Invited Speaker Multi-Omics Conference 2024

Multi-omic Analysis of the Matrix: Insights in Lung Cancer (#40)

Amelia Parker 1
  1. Garvan Institute of Medical Research, Darlinghurst, NSW, Australia

Non-small cell lung cancer (NSCLC) is the leading cause of cancer death worldwide and there is urgent need for more effective therapeutic approaches. The extracellular matrix (ECM) is a molecular network outside of cells, that provides chemical and biophysical cues that orchestrate cell behaviour. Different cell types remodel, and respond to, this ECM to regulate organ function in both health and disease. Emerging evidence indicates that the ECM is highly dysregulated in lung cancer. However, how the lung ECM is remodelled during tumour initiation and progression remains poorly understood. My research seeks to comprehensively characterise the ECM landscape in squamous and adenocarcinoma subtypes of NSCLC and determine the role of key ECM components in the progression of aggressive tumours.

In order to comprehensively map the NSCLC landscape, we have been integrating bulk, single cell and spatial interrogation of lung tumour transcriptomics and proteomics data in human tumours and animal models of lung cancer.  In particular, we have developed an ECM-specific proteomic pipeline using MALDI imaging mass spectrometry to provide unbiased spatial localisation of ECM components across tissues, illustrating ECM remodelling beyond the invasive edge of tumours into the adjacent tissue field. Together with spatial transcriptomics data, this is revealing heterogeneous ECM neighbourhoods within and between tumours, and ongoing animal studies are profiling the temporal evolution of this important and understudied aspect of the tumour microenvironment.  Using a computational methodology that is agnostic to cell type assignments we have identified neighbourhoods enriched in highly invasive lung tumours that have distinct biological processes.
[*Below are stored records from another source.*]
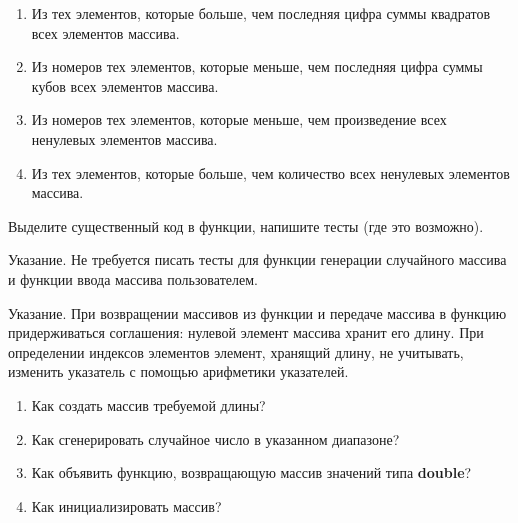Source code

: \begin{enumerate}
	\item
		Из тех элементов, которые больше, чем последняя цифра суммы квадратов всех элементов массива.

	\item
		Из номеров тех элементов, которые меньше, чем последняя цифра суммы кубов всех элементов массива.

	\item
		Из номеров тех элементов, которые меньше, чем произведение всех ненулевых элементов массива.

	\item
		Из тех элементов, которые больше, чем количество всех ненулевых элементов массива.

\end{enumerate}


\labtask

Выделите существенный код в функции, напишите тесты (где это возможно).

Указание. Не требуется писать тесты для функции генерации случайного массива и функции ввода массива пользователем. 

Указание. При возвращении массивов из функции и передаче массива в функцию придерживаться соглашения: нулевой элемент массива хранит его длину.
При определении индексов элементов элемент, хранящий длину, не учитывать, изменить указатель с помощью арифметики указателей.

\labworkquestions

\begin{enumerate}

	\item
		Как создать массив требуемой длины?
	\item
		Как сгенерировать случайное число в указанном диапазоне?
	\item
		Как объявить функцию, возвращающую массив значений типа \textbf{double}?
	\item
		Как инициализировать массив?
\end{enumerate}



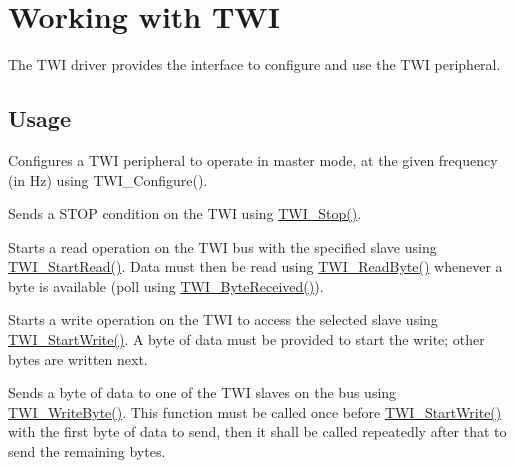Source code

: \hypertarget{group__twi__module}{}\section{Working with T\+WI}
\label{group__twi__module}
The T\+WI driver provides the interface to configure and use the T\+WI peripheral.\hypertarget{group__RTEMSBSPsARM_Usage}{}\subsection{Usage}\label{group__RTEMSBSPsARM_Usage}

\begin{DoxyItemize}
\item Configures a T\+WI peripheral to operate in master mode, at the given frequency (in Hz) using T\+W\+I\+\_\+\+Configure().  
\item Sends a S\+T\+OP condition on the T\+WI using \mbox{\hyperlink{arm_2atsam_2contrib_2libraries_2libchip_2source_2twi_8c_ab6f6a89c7dbb1075f904386273252977}{T\+W\+I\+\_\+\+Stop()}}. 
\item Starts a read operation on the T\+WI bus with the specified slave using \mbox{\hyperlink{arm_2atsam_2contrib_2libraries_2libchip_2source_2twi_8c_a806d1ace472ce5f4e2fe2de6f5a425ff}{T\+W\+I\+\_\+\+Start\+Read()}}. Data must then be read using \mbox{\hyperlink{arm_2atsam_2contrib_2libraries_2libchip_2source_2twi_8c_a8b4e96e6ce1126921517147b048fde51}{T\+W\+I\+\_\+\+Read\+Byte()}} whenever a byte is available (poll using \mbox{\hyperlink{arm_2atsam_2contrib_2libraries_2libchip_2source_2twi_8c_a2bb399b4984df2fdaabf741326636de2}{T\+W\+I\+\_\+\+Byte\+Received()}}). 
\item Starts a write operation on the T\+WI to access the selected slave using \mbox{\hyperlink{arm_2atsam_2contrib_2libraries_2libchip_2source_2twi_8c_a933fafb0a0d430f7feb10d01138b0466}{T\+W\+I\+\_\+\+Start\+Write()}}. A byte of data must be provided to start the write; other bytes are written next. 
\item Sends a byte of data to one of the T\+WI slaves on the bus using \mbox{\hyperlink{arm_2atsam_2contrib_2libraries_2libchip_2source_2twi_8c_ad728b448499f0b4d4633dfe0cc4a5ee7}{T\+W\+I\+\_\+\+Write\+Byte()}}. This function must be called once before \mbox{\hyperlink{arm_2atsam_2contrib_2libraries_2libchip_2source_2twi_8c_a933fafb0a0d430f7feb10d01138b0466}{T\+W\+I\+\_\+\+Start\+Write()}} with the first byte of data to send, then it shall be called repeatedly after that to send the remaining bytes. 

\end{DoxyItemize}
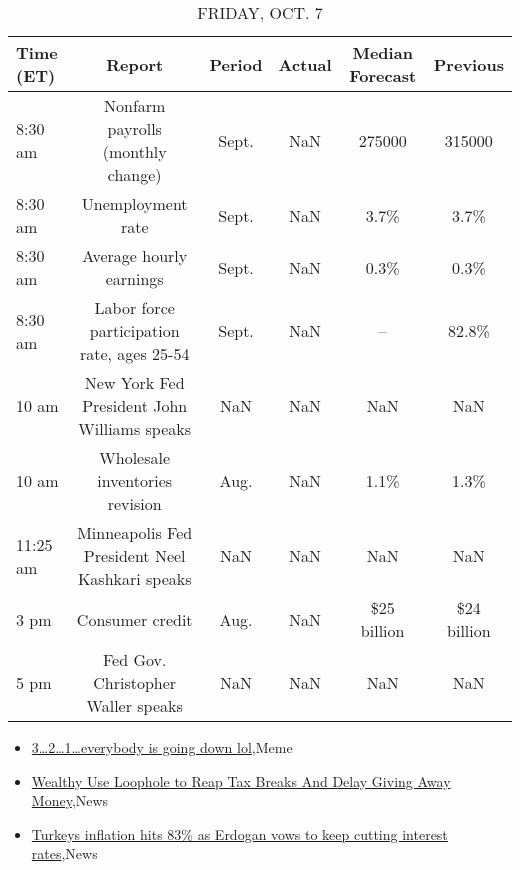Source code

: \documentclass{article}%
\begin{document}
%


\begin{table}[htbp]%
\caption{FRIDAY, OCT. 7}%
\centering%
\begin{adjustbox}{width=1\textwidth}%
\begin{tabular}{lccccc}
\toprule
Time (ET) &                                         Report & Period & Actual & Median Forecast &    Previous \\
\midrule
  8:30 am &              Nonfarm payrolls (monthly change) &  Sept. &    NaN &          275000 &      315000 \\
  8:30 am &                              Unemployment rate &  Sept. &    NaN &            3.7\% &        3.7\% \\
  8:30 am &                        Average hourly earnings &  Sept. &    NaN &            0.3\% &        0.3\% \\
  8:30 am &     Labor force participation rate, ages 25-54 &  Sept. &    NaN &              -- &       82.8\% \\
    10 am &    New York Fed President John Williams speaks &    NaN &    NaN &             NaN &         NaN \\
    10 am &                 Wholesale inventories revision &   Aug. &    NaN &            1.1\% &        1.3\% \\
 11:25 am & Minneapolis Fed President Neel Kashkari speaks &    NaN &    NaN &             NaN &         NaN \\
     3 pm &                                Consumer credit &   Aug. &    NaN &     \$25 billion & \$24 billion \\
     5 pm &             Fed Gov. Christopher Waller speaks &    NaN &    NaN &             NaN &         NaN \\
\bottomrule
\end{tabular}
%
\end{adjustbox}%
\end{table}

%
\begin{itemize}%
\item%
\href{https://reddit.com/r/StockMarket/comments/xudmjt/321\_everybody\_is\_going\_down\_lol/}{3\ldots2\ldots1\ldots everybody is going down lol},Meme%
\item%
\href{https://reddit.com/r/Economics/comments/xugvyk/wealthy\_use\_loophole\_to\_reap\_tax\_breaks\_and\_delay/}{Wealthy Use Loophole to Reap Tax Breaks  And Delay Giving Away Money},News%
\item%
\href{https://reddit.com/r/Economics/comments/xufmx7/turkeys\_inflation\_hits\_83\_as\_erdogan\_vows\_to\_keep/}{Turkeys inflation hits 83\% as Erdogan vows to keep cutting interest rates},News%
\end{itemize}%
\end{document}
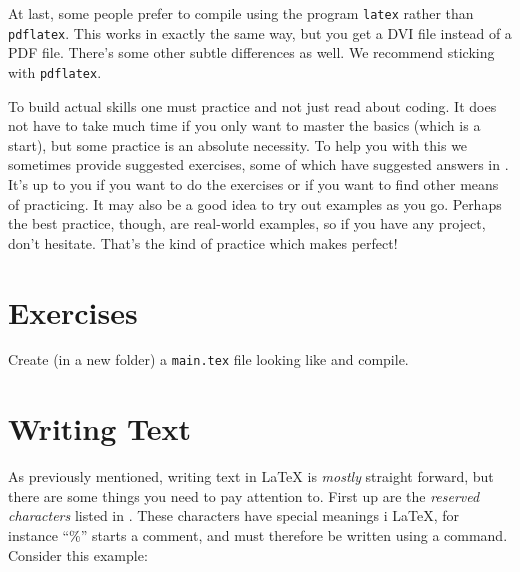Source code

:At last, some people prefer to compile using the program \verb|latex| rather than \verb|pdflatex|. This works in exactly the same way, but you get a DVI file instead of a PDF file. There's some other subtle differences as well. We recommend sticking with \verb|pdflatex|.

To build actual skills one must practice and not just read about coding. It does not have to take much time if you only want to master the basics (which is a start), but some practice is an absolute necessity. To help you with this we sometimes provide suggested exercises, some of which have suggested answers in . It's up to you if you want to do the exercises or if you want to find other means of practicing. It may also be a good idea to try out examples as you go. Perhaps the best practice, though, are real-world examples, so if you have any project, don't hesitate. That's the kind of practice which makes perfect!

\section{Exercises}
\begin{ExerciseList}
	\Exercise Create (in a new folder) a \verb|main.tex| file looking like  and compile.
\end{ExerciseList}

\section{Writing Text}\label{sec:latex:writing}
As previously mentioned, writing text in \LaTeX{} is \emph{mostly} straight forward, but there are some things you need to pay attention to. First up are the \emph{reserved characters} listed in . These characters have special meanings i \LaTeX{}, for instance ``\%'' starts a comment, and must therefore be written using a command. Consider this example:

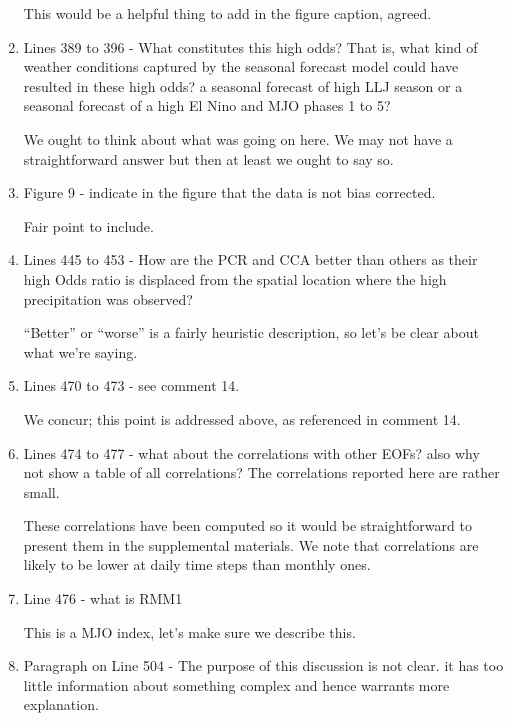 \documentclass{article}
\newenvironment{answer}{\begin{mdframed}}{\end{mdframed}}
\begin{document}
\begin{enumerate}
	\begin{answer}
		This would be a helpful thing to add in the figure caption, agreed.
	\end{answer}
	\item Lines 389 to 396 - What constitutes this high odds? That is, what kind of weather conditions captured by the seasonal forecast model could have resulted in these high odds? a seasonal forecast of high LLJ season or a seasonal forecast of a high El Nino and MJO phases 1 to 5?
	\begin{answer}
		We ought to think about what was going on here.
		We may not have a straightforward answer but then at least we ought to say so.
	\end{answer}
	\item Figure 9 - indicate in the figure that the data is not bias corrected.
	\begin{answer}
		Fair point to include.
	\end{answer}
	\item Lines 445 to 453 - How are the PCR and CCA better than others as their high Odds ratio is displaced from the spatial location where the high precipitation was observed?
	\begin{answer}
		``Better'' or ``worse'' is a fairly heuristic description, so let's be clear about what we're saying.
	\end{answer}
	\item Lines 470 to 473 - see comment 14.
	\begin{answer}
		We concur; this point is addressed above, as referenced in comment 14.
	\end{answer}
	\item Lines 474 to 477 - what about the correlations with other EOFs? also why not show a table of all correlations? The correlations reported here are rather small.
	\begin{answer}
		These correlations have been computed so it would be straightforward to present them in the supplemental materials.
		We note that correlations are likely to be lower at daily time steps than monthly ones.
	\end{answer}
	\item Line 476 - what is RMM1
	\begin{answer}
		This is a MJO index, let's make sure we describe this.
	\end{answer}
	\item Paragraph on Line 504 - The purpose of this discussion is not clear. it has too little information about something complex and hence warrants more explanation.

\end{enumerate}
\end{document}

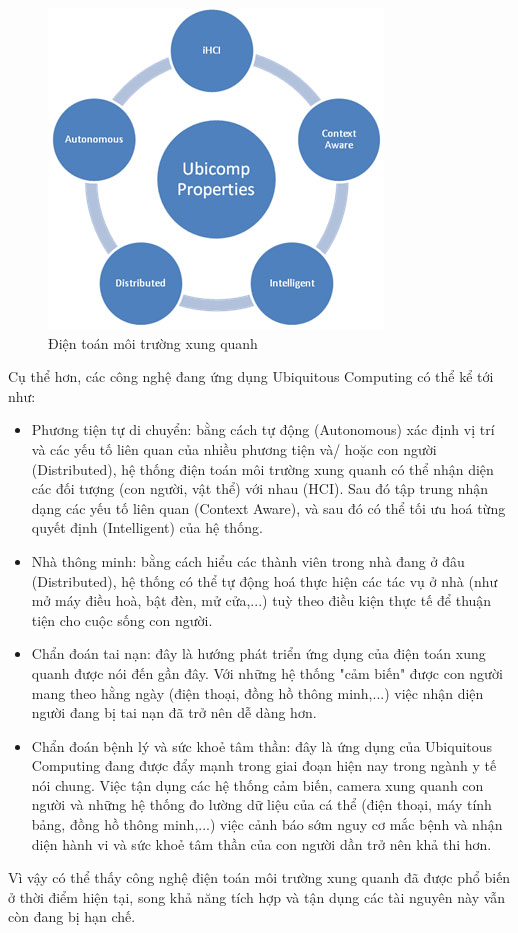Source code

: \begin{figure}[ht]
    \centering
    \includegraphics[width=0.5\linewidth]{Images/properties.jpg}
    \caption{ Điện toán môi trường xung quanh}
    \label{ubicomp}
\end{figure}

Cụ thể hơn, các công nghệ đang ứng dụng Ubiquitous Computing có thể kể tới như:
\begin{itemize}
    \item Phương tiện tự di chuyển: bằng cách tự động (Autonomous) xác định vị trí và các yếu tố liên quan của nhiều phương tiện và/ hoặc con người (Distributed), hệ thống điện toán môi trường xung quanh có thể nhận diện các đối tượng (con người, vật thể) với nhau (HCI). Sau đó tập trung nhận dạng các yếu tố liên quan (Context Aware), và sau đó có thể tối ưu hoá từng quyết định (Intelligent) của hệ thống.
    \item Nhà thông minh: bằng cách hiểu các thành viên trong nhà đang ở đâu (Distributed), hệ thống có thể tự động hoá thực hiện các tác vụ ở nhà (như mở máy điều hoà, bật đèn, mử cửa,...) tuỳ theo điều kiện thực tế để thuận tiện cho cuộc sống con người.
    \item Chẩn đoán tai nạn: đây là hướng phát triển ứng dụng của điện toán xung quanh được nói đến gần đây. Với những hệ thống "cảm biến" được con người mang theo hằng ngày (điện thoại, đồng hồ thông minh,...) việc nhận diện người đang bị tai nạn đã trở nên dễ dàng hơn.
    \item Chẩn đoán bệnh lý và sức khoẻ tâm thần: đây là ứng dụng của Ubiquitous Computing đang được đẩy mạnh trong giai đoạn hiện nay trong ngành y tế nói chung. Việc tận dụng các hệ thống cảm biến, camera xung quanh con người và những hệ thống đo lường dữ liệu của cá thể (điện thoại, máy tính bảng, đồng hồ thông minh,...) việc cảnh báo sớm nguy cơ mắc bệnh và nhận diện hành vi và sức khoẻ tâm thần của con người dần trở nên khả thi hơn.
\end{itemize}
Vì vậy có thể thấy công nghệ điện toán môi trường xung quanh đã được phổ biến ở thời điểm hiện tại, song khả năng tích hợp và tận dụng các tài nguyên này vẫn còn đang bị hạn chế.


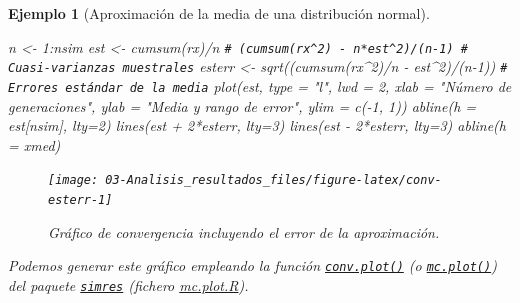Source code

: \documentclass[
  10pt,
]{book}
\newenvironment{Shaded}{\begin{snugshade}}{\end{snugshade}}
\newcommand{\AttributeTok}[1]{\textcolor[rgb]{0.77,0.63,0.00}{#1}}
\newcommand{\CommentTok}[1]{\textcolor[rgb]{0.56,0.35,0.01}{\textit{#1}}}
\newcommand{\DecValTok}[1]{\textcolor[rgb]{0.00,0.00,0.81}{#1}}
\newcommand{\FunctionTok}[1]{\textcolor[rgb]{0.00,0.00,0.00}{#1}}
\newcommand{\NormalTok}[1]{#1}
\newcommand{\OtherTok}[1]{\textcolor[rgb]{0.56,0.35,0.01}{#1}}
\newcommand{\SpecialCharTok}[1]{\textcolor[rgb]{0.00,0.00,0.00}{#1}}
\newcommand{\StringTok}[1]{\textcolor[rgb]{0.31,0.60,0.02}{#1}}
\theoremstyle{break}
\newtheorem{example}{Ejemplo}[chapter]
\theoremstyle{nonumberplain}
\renewcommand{\CommentTok}[1]{\textcolor[rgb]{0.41,0.41,0.41}{\texttt{#1}}}
\begin{document}
\begin{example}[Aproximación de la media de una distribución normal]
\begin{Shaded}
\begin{Highlighting}[]
\NormalTok{n }\OtherTok{\textless{}{-}} \DecValTok{1}\SpecialCharTok{:}\NormalTok{nsim}
\NormalTok{est }\OtherTok{\textless{}{-}} \FunctionTok{cumsum}\NormalTok{(rx)}\SpecialCharTok{/}\NormalTok{n}
\CommentTok{\# (cumsum(rx\^{}2) {-} n*est\^{}2)/(n{-}1) \# Cuasi{-}varianzas muestrales}
\NormalTok{esterr }\OtherTok{\textless{}{-}} \FunctionTok{sqrt}\NormalTok{((}\FunctionTok{cumsum}\NormalTok{(rx}\SpecialCharTok{\^{}}\DecValTok{2}\NormalTok{)}\SpecialCharTok{/}\NormalTok{n }\SpecialCharTok{{-}}\NormalTok{ est}\SpecialCharTok{\^{}}\DecValTok{2}\NormalTok{)}\SpecialCharTok{/}\NormalTok{(n}\DecValTok{{-}1}\NormalTok{)) }\CommentTok{\# Errores estándar de la media}
\FunctionTok{plot}\NormalTok{(est, }\AttributeTok{type =} \StringTok{"l"}\NormalTok{, }\AttributeTok{lwd =} \DecValTok{2}\NormalTok{, }\AttributeTok{xlab =} \StringTok{"Número de generaciones"}\NormalTok{, }
     \AttributeTok{ylab =} \StringTok{"Media y rango de error"}\NormalTok{, }\AttributeTok{ylim =} \FunctionTok{c}\NormalTok{(}\SpecialCharTok{{-}}\DecValTok{1}\NormalTok{, }\DecValTok{1}\NormalTok{))}
\FunctionTok{abline}\NormalTok{(}\AttributeTok{h =}\NormalTok{ est[nsim], }\AttributeTok{lty=}\DecValTok{2}\NormalTok{)}
\FunctionTok{lines}\NormalTok{(est }\SpecialCharTok{+} \DecValTok{2}\SpecialCharTok{*}\NormalTok{esterr, }\AttributeTok{lty=}\DecValTok{3}\NormalTok{)}
\FunctionTok{lines}\NormalTok{(est }\SpecialCharTok{{-}} \DecValTok{2}\SpecialCharTok{*}\NormalTok{esterr, }\AttributeTok{lty=}\DecValTok{3}\NormalTok{)}
\FunctionTok{abline}\NormalTok{(}\AttributeTok{h =}\NormalTok{ xmed)}
\end{Highlighting}
\end{Shaded}

\begin{figure}[!htbp]

{\centering \texttt{[image: 03-Analisis\_resultados\_files/figure-latex/conv-esterr-1]} 

}

\caption{Gráfico de convergencia incluyendo el error de la aproximación.}\label{fig:conv-esterr}
\end{figure}

Podemos generar este gráfico empleando la función \href{https://rubenfcasal.github.io/simres/reference/mc.plot.html}{\texttt{conv.plot()}} (o \href{https://rubenfcasal.github.io/simres/reference/mc.plot.html}{\texttt{mc.plot()}}) del paquete \href{https://rubenfcasal.github.io/simres}{\texttt{simres}} (fichero \href{R/mc.plot.R}{\emph{mc.plot.R}}).
\end{example}
\end{document}

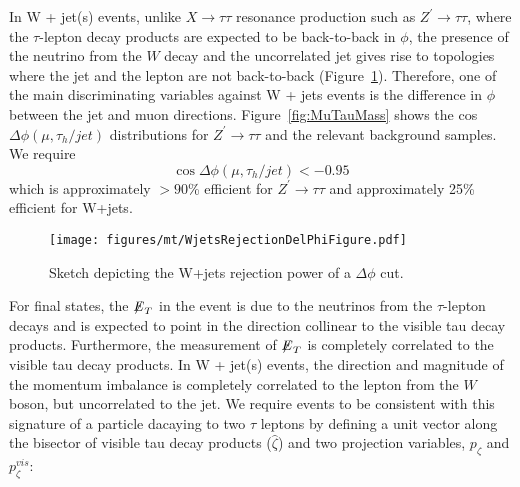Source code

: In W + jet(s) events, unlike $X\rightarrow\tau\tau$ resonance production such as $Z^{\prime} \to \tau\tau$, where the $\tau$-lepton decay products are expected to 
be back-to-back in $\phi$, the presence of the neutrino from the $W$ decay and the uncorrelated jet gives rise to topologies where the jet and the lepton are not 
back-to-back (Figure~\ref{fig:WjetsRejectionDelPhiFigure}). Therefore, one of the main 
discriminating variables against W + jets events is the difference in $\phi$ between the jet and muon directions. 
Figure~\ref{fig:MuTauMass} shows the cos$\Delta \phi(\mu,\tau_{h}/jet)$ distributions for $Z^\prime\to\tau\tau$ and the relevant background samples. 
We require 
\begin{equation}
\cos\Delta\phi(\mu,\tau_{h}/jet) < -0.95
\end{equation}
\noindent which is approximately $> 90$\% efficient for $Z^{\prime} \to \tau\tau$ and approximately 25\% efficient for W+jets.

\begin{figure}
\begin{center}
\texttt{[image: figures/mt/WjetsRejectionDelPhiFigure.pdf]}
\caption{ Sketch depicting the W+jets rejection power of a $\Delta \phi$ cut.}
\label{fig:WjetsRejectionDelPhiFigure}
\end{center}
\end{figure}

For \ditau final states, the ${\not\mathrel{E}}_T$ in the event is due to the neutrinos from the $\tau$-lepton decays and is expected to point in the direction collinear 
to the visible tau decay products. Furthermore, the measurement of ${\not\mathrel{E}}_T$ is completely correlated to the visible tau decay products. In W + jet(s) 
events, the direction and magnitude of the momentum imbalance is completely correlated to the lepton from the $W$ boson, but 
uncorrelated to the jet. We require events to be consistent with this signature of a particle dacaying to two $\tau$ leptons by defining a unit vector along the 
bisector of visible tau decay products ($\hat{\zeta}$) and two projection variables, $p_{\zeta}$ and $p_{\zeta}^{vis}$:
By integrating this data with advanced microscopic techniques we are gaining further insight into the composition and importantly, the architecture of the ECM. These insights are revealing that dysregulation of the extracellular matrix occurs early in disease progression and may constitute a ‘field of cancerization’ that primes pre-invasive lesions to develop into aggressive metastatic NSCLC. Our analysis indicates that prognostic ECM programs, or matreotypes, substantially differ between adenocarcinoma and squamous tumours.  Integration of spatial proteomics and transcriptomics technologies is now illuminating the spatial heterogeneity in these programs within tumours, and the contribution of different cell types to these matrix neighbourhoods.

Collectively, these insights are revealing actionable approaches to inform patient diagnosis and treatment as part of a matrix-centred precision medicine framework in aggressive non-small cell lung cancer.